Columns one and two provide estimates of heritability and environmental factors on WM, wmFA, γ and λ from a trivariate model incorporating WM, wmFA and λ (γ, respectively). Column three shows the phenotypic correlation with wmFA. In column four and five show the genetic and environmental correlations with FA. Column six shows the phenotypic correlation with WM. Columns seven and eight display the genetic and environmental correlations with WM. All estimates are followed by a 95% conficence interval (CI) between brackets.

Genetic Sources Acting on Network Parameters

The standardized path estimates were obtained from the trivariate model to show which factors influence the genetic variability in γ and λ (see Supporting Information Table 2). The path coefficients show that the genetic variance in λ and γ is explained by three separate genetic factors.

The first genetic factor that contributes to γ is shared with wmVOL and explains 16.2% of the genetic variance and for 11.0% of the total variance in γ. The second genetic factor that contributes to γ is shared with wmFA and explains 10.6% of the genetic variance and 7.2% of the total variance in γ (Fig. 3). The genetic factor that contributes only to γ was estimated to explain 73.1% of the genetic variance and 49.5% of the total variance in the trait.

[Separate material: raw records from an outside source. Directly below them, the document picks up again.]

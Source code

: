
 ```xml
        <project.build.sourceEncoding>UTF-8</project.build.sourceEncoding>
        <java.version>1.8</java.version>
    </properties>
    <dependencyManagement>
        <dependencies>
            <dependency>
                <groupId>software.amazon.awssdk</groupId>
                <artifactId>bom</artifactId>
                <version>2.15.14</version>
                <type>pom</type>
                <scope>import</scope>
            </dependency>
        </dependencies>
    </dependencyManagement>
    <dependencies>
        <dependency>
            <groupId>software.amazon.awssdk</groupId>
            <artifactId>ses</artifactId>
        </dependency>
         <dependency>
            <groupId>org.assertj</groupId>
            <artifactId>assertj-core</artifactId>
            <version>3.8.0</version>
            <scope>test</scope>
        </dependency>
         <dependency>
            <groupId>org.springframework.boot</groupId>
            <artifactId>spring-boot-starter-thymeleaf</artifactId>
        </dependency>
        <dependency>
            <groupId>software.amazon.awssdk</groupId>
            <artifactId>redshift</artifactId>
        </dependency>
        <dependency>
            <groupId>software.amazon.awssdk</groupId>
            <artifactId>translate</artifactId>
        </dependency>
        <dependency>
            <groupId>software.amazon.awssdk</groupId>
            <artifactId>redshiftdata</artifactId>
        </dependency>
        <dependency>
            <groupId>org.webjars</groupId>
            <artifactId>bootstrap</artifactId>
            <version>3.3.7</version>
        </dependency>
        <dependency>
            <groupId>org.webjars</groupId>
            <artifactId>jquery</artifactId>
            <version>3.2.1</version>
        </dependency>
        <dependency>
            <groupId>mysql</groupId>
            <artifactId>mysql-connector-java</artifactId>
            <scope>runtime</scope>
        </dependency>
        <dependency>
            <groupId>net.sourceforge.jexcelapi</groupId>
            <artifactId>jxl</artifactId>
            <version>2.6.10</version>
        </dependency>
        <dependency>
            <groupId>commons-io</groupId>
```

The first genetic factor that contributes to λ is shared with wmVOL and explains 18.6% of the genetic variance and for 10.5% of the total variance in λ. The second genetic factor that contributes to λ is shared with wmFA and explains 14.8% of the genetic variance and 8.4% of the total variance in λ (Fig. 4). The genetic factor that contributes only to λ was estimated to explain 66.6% of the genetic variance and 47.6% of the total variance in the trait.

Genetic and Phenotypic Correlations

In concordance with the genetic factors found to act on γ, significant negative phenotypic and genetic correlations were observed between with wmFA (r ph= −0.38; r g = −0.47) and with wmVOL (r ph = −0.26; r g = −0.33). For λ, significant negative phenotypic and genetic correlations were observed between λ and wmFA (r ph = −0.37; r g = −0.43). Furthermore, significant negative phenotypic and genetic correlations were estimated between λ and wmVOL (r ph = −0.31; r g = −0.43). wmVOL and wmFA showed no significant correlations (see Table 3 for AE model output).

Network thresholding

Putting a group‐mask based threshold on the connectivity matrices resulted in a decrease of estimated genetic variance as the threshold increased (Fig. 5). The heritability estimate for γ remained relatively stable until the threshold exceeded 40%; the heritability of λ remained relatively stable until the group threshold exceeded 50%.

Figure 5.

Figure 5

Heritability plotted against network group threshold, for both γ and λ. Results were obtained from the trivariate model. The grey area surrounding the plot line is the 95% confidence interval of the heritability estimate.

DISCUSSION

In 156 monozygotic and dizygotic twins, the heritability of individual variation in structural brain network topology was studied. Characteristics of global network connectivity (normalized characteristic path length and normalized clustering coefficient) were estimated using genetic modeling. Both the normalized clustering coefficient and normalized characteristic path length of the structural brain network were found to be under substantial genetic influence. The heritability of the normalized clustering coefficient was estimated to be 68%, whereas the heritability of the normalized clustering coefficient was estimated to be 57%. Genes implicated in white matter volume (h 2 = 96%), and genes implicated in mean FA (h 2 = 55%) each contributed separately and significantly to the heritability of both network topology parameters.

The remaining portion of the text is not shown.